• What you have to do: Each line of the data that includes the string "public" is to be copied out.

• Source material:

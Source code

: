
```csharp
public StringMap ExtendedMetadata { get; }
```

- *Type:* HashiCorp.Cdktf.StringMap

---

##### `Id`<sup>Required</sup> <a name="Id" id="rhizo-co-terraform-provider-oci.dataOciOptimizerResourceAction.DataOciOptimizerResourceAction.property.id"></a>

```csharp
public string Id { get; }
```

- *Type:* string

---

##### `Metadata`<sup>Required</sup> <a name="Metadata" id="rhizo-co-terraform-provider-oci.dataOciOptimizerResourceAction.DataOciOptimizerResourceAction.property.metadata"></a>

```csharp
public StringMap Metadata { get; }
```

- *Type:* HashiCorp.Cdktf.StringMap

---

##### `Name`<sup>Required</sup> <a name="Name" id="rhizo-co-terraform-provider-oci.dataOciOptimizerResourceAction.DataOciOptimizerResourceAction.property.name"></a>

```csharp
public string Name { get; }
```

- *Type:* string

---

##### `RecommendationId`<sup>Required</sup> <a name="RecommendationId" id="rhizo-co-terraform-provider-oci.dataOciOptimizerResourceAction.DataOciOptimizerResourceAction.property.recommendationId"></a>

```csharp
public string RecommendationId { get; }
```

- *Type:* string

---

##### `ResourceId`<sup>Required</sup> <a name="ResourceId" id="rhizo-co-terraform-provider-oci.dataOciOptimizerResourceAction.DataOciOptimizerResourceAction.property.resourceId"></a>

• Written answer:
public StringMap ExtendedMetadata { get; }
public string Id { get; }
public StringMap Metadata { get; }
public string Name { get; }
public string RecommendationId { get; }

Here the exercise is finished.